Todd Armstrong Leads Project on Anti-Social Behavior

Todd Armstrong is currently working with CJ graduate students Shawn Keller and Scott Macmillan on a project relating autonomic nervous system function to variation in antisocial behavior. This project builds on research findings that measures of autonomic nervous system arousal are consistently related to measures of antisocial behavior, including crime and delinquency. Among this work, an individual's resting heart rate often serves as a measure of autonomic nervous system arousal. Based on a meta analysis of the literature testing the relationship between heart rate level and antisocial behavior, Ortiz and Raine (2004) concluded that "low resting heart rate appears to be the best-replicated biological correlate to date of antisocial and aggressive behavior in children and adolescents" (p. 154).

While the relationship between low resting heart rate and aggressive and antisocial behavior is well established in the literature, studies to date have not yet identified the characteristics that mediate this relationship. Raine (2002) has speculated that low resting heart rate may be related to aggressive and antisocial behavior through a tendency towards sensation seeking and/or a tendency towards fearlessness.
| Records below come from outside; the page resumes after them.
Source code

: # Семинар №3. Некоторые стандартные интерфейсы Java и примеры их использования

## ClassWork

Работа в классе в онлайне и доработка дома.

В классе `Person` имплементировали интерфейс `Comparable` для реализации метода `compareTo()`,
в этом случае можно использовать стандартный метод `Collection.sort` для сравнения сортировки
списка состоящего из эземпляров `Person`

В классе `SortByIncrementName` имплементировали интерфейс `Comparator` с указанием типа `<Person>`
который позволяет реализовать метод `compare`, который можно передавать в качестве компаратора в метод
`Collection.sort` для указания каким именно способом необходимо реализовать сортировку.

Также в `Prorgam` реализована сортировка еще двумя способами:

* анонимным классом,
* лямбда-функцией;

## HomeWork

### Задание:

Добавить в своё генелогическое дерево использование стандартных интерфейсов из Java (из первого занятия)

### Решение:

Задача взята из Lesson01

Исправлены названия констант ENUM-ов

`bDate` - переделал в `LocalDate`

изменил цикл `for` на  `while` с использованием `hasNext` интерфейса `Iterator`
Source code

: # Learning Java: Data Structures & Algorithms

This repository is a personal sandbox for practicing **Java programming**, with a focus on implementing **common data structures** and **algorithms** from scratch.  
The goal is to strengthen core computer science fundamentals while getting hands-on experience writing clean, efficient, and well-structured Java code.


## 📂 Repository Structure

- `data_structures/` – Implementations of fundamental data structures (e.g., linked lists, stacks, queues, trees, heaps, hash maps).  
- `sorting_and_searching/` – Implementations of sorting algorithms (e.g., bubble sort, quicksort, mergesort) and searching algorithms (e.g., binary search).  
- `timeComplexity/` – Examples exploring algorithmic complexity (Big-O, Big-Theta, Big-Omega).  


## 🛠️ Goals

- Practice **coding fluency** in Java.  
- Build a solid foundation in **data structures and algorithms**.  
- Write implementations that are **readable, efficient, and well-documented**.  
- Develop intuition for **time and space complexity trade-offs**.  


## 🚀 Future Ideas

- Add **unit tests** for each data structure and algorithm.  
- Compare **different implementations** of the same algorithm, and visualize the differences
Recently, Raine (2002) suggested that the relationship between low resting heart rate and antisocial behavior may be related to reduced functioning in the right hemisphere of the brain. This speculation is consistent with contemporary explanations of variability in heart rate function. These explanations describe heart rate, and other measures of cardiac activity, as a function of an integrated system with direct effects through the parasympathetic and sympathetic nervous systems and indirect effects from distinct anatomical structures in the brain, including the amygdala, prefrontal cortex, cingulate cortex, and hypothalamus.
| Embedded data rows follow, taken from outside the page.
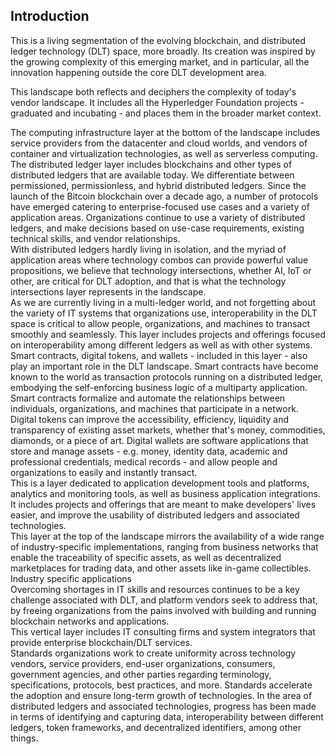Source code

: ## Introduction
This is a living segmentation of the evolving blockchain, and distributed ledger technology (DLT) space, more broadly.
Its creation was inspired by the growing complexity of this emerging market, and in particular, all the innovation
happening outside the core DLT development area.

This landscape both reflects and deciphers the complexity of today's vendor landscape. It includes all the
Hyperledger Foundation projects - graduated and incubating - and places them in the broader market context.

<section data-category="Computing Infrastructure">
The computing infrastructure layer at the bottom of the landscape includes service providers from the datacenter
and cloud worlds, and vendors of container and virtualization technologies, as well as serverless computing.
</section>


<section data-category="Distributed Ledgers">
The distributed ledger layer includes blockchains and other types of distributed ledgers that are available today.
We differentiate between permissioned, permissionless, and hybrid distributed ledgers. Since the launch of the
Bitcoin blockchain over a decade ago, a number of protocols have emerged catering to enterprise-focused use cases
and a variety of application areas. Organizations continue to use a variety of distributed ledgers, and make
decisions based on use-case requirements, existing technical skills, and vendor relationships.
</section>

<section data-category="Technology Intersections">
With distributed ledgers hardly living in isolation, and the myriad of application areas where technology combos can
provide powerful value propositions, we believe that technology intersections, whether AI, IoT or other, are critical
for DLT adoption, and that is what the technology intersections layer represents in the landscape.
</section>

<section data-category="Interoperability">
As we are currently living in a multi-ledger world, and not forgetting about the variety of IT systems that
organizations use, interoperability in the DLT space is critical to allow people, organizations,
and machines to transact smoothly and seamlessly. This layer includes projects and offerings focused on
interoperability among different ledgers as well as with other systems.
</section>

<section data-category="Smart Contracts/Tokenization">
Smart contracts, digital tokens, and wallets - included in this layer - also play an important role in the
DLT landscape. Smart contracts have become known to the world as transaction protocols running on a distributed ledger,
embodying the self-enforcing business logic of a multiparty application. Smart contracts formalize and automate the
relationships between individuals, organizations, and machines that participate in a network. Digital tokens can
improve the accessibility, efficiency, liquidity and transparency of existing asset markets, whether that's money,
commodities, diamonds, or a piece of art. Digital wallets are software applications that store and manage
assets - e.g. money, identity data, academic and professional credentials, medical records - and allow people
 and organizations to easily and instantly transact.
</section>

<section data-category="Application Tooling/Integrations">
This is a layer dedicated to application development tools and platforms, analytics and monitoring tools, as well as
business application integrations. It includes projects and offerings that are meant to make developers' lives easier,
and improve the usability of distributed ledgers and associated technologies.
</section>

<section data-category="Multiparty Applications">
This layer at the top of the landscape mirrors the availability of a wide range of industry-specific implementations,
ranging from business networks that enable the traceability of specific assets, as well as decentralized marketplaces
for trading data, and other assets like in-game collectibles.
</section>

<section data-subcategory="Industry-specific applications and decentralized marketplaces">
  Industry specific applications
</section>

<section data-category="Platforms">
Overcoming shortages in IT skills and resources continues to be a key challenge associated with DLT, and platform vendors seek to address that, by freeing organizations from the pains involved with building and running blockchain networks and applications.
</section>

<section data-category="Services">
This vertical layer includes IT consulting firms and system integrators that provide enterprise blockchain/DLT services.  
</section>

<section data-category="Standards">
Standards organizations work to create uniformity across technology vendors, service providers, end-user organizations,
consumers, government agencies, and other parties regarding terminology, specifications, protocols, best practices,
and more. Standards accelerate the adoption and ensure long-term growth of technologies. In the area of distributed
ledgers and associated technologies, progress has been made in terms of identifying and capturing data, interoperability
between different ledgers, token frameworks, and decentralized identifiers, among other things.
</section>
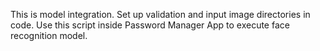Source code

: This is model integration. Set up validation and input image directories in code. Use this script inside Password Manager App to execute face recognition model.
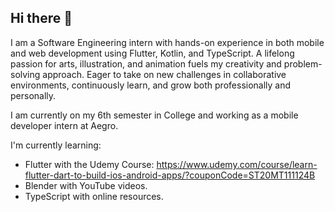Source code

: ## Hi there 👋

I am a Software Engineering intern with hands-on experience in both mobile and web development using Flutter, Kotlin, and TypeScript. A lifelong passion for arts, illustration, and animation fuels my creativity and problem-solving approach. Eager to take on new challenges in collaborative environments, continuously learn, and grow both professionally and personally. 

I am currently on my 6th semester in College and working as a mobile developer intern at Aegro. 

I'm currently learning:
- Flutter with the Udemy Course: https://www.udemy.com/course/learn-flutter-dart-to-build-ios-android-apps/?couponCode=ST20MT111124B
- Blender with YouTube videos.
- TypeScript with online resources.



<!--
**LuHellerKP/LuHellerKP** is a ✨ _special_ ✨ repository because its `README.md` (this file) appears on your GitHub profile.

Here are some ideas to get you started:

- 🔭 I’m currently working on ...
- 🌱 I’m currently learning ...
- 👯 I’m looking to collaborate on ...
- 🤔 I’m looking for help with ...
- 💬 Ask me about ...
- 📫 How to reach me: ...
- 😄 Pronouns: ...
- ⚡ Fun fact: ...
-->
Many of the anatomical structures implicated in the control of heart rate are also related to variation in violent and antisocial behavior. For example, reviews of brain imaging research and recent studies find violent offenders, and those prone to aggression, show global dysfunction in the prefrontal cortex and specific dysfunction in anatomical structures within the prefrontal cortex, including the orbitofrontal cortex and the dorsolateral prefrontal cortex.
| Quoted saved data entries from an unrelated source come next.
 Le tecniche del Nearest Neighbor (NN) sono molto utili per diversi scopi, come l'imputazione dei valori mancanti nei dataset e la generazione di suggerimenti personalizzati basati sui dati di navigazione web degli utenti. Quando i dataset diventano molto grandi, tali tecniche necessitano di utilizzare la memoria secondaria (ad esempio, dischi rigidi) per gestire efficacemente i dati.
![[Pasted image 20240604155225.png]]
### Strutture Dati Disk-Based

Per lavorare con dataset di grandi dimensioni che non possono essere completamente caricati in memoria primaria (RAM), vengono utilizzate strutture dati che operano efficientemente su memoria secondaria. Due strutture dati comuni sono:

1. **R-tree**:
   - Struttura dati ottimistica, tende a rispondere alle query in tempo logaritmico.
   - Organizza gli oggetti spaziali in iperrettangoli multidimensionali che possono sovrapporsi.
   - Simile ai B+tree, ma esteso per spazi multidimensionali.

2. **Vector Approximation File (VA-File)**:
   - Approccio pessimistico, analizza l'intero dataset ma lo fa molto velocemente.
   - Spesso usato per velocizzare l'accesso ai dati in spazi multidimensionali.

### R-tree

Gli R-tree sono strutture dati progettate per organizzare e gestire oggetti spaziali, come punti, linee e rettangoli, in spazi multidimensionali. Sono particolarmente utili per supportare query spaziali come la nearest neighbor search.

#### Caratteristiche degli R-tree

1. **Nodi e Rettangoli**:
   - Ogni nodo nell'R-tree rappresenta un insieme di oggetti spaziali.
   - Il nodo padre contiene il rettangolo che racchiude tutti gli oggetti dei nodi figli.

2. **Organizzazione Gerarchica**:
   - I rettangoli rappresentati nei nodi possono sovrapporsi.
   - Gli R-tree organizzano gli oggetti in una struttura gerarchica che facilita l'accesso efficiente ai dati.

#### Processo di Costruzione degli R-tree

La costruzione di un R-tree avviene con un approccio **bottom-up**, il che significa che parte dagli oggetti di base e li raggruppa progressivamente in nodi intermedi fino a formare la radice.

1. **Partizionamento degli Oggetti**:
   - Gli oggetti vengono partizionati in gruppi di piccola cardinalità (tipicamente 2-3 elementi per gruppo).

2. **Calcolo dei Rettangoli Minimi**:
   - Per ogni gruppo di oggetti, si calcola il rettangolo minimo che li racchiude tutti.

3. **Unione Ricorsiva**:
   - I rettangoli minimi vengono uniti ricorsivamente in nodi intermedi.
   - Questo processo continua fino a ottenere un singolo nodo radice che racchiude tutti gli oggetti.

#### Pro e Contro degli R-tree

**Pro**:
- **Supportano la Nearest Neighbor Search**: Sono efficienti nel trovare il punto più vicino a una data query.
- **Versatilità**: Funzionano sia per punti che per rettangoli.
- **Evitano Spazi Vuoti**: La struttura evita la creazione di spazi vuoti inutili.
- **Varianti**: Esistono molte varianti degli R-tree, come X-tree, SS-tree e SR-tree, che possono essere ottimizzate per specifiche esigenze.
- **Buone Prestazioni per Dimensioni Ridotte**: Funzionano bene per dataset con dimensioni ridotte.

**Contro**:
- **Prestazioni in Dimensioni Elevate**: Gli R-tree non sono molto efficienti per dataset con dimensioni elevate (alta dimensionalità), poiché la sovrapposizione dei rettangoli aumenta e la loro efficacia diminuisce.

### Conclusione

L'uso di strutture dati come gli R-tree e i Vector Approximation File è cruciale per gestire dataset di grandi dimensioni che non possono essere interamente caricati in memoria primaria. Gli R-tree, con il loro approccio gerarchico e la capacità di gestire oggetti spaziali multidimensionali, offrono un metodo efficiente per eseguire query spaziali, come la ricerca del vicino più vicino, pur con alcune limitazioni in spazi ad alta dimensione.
To extend the literature on the relationship between resting heart rate and antisocial behavior, Armstrong and his colleagues are collecting data from student volunteers at Sam Houston State University. An initial look at the data found that low resting heart rate was related to elevated levels of serious and violent antisocial behavior. Further, this relationship was not mediated by variables playing a central role in criminological theory, including peer behavior, parental attachment, and self-control. These results will appear in a forthcoming issue of Criminal Justice and Behavior. Currently, Scott MacMillan and Armstrong are exploring the extent to which low resting heart rate interacts with different aspects of the environment, including family functioning, to predict antisocial behavior. In the near future Armstrong and colleagues will attempt to expand their data collection efforts to include inmates incarcerated in correctional facilities.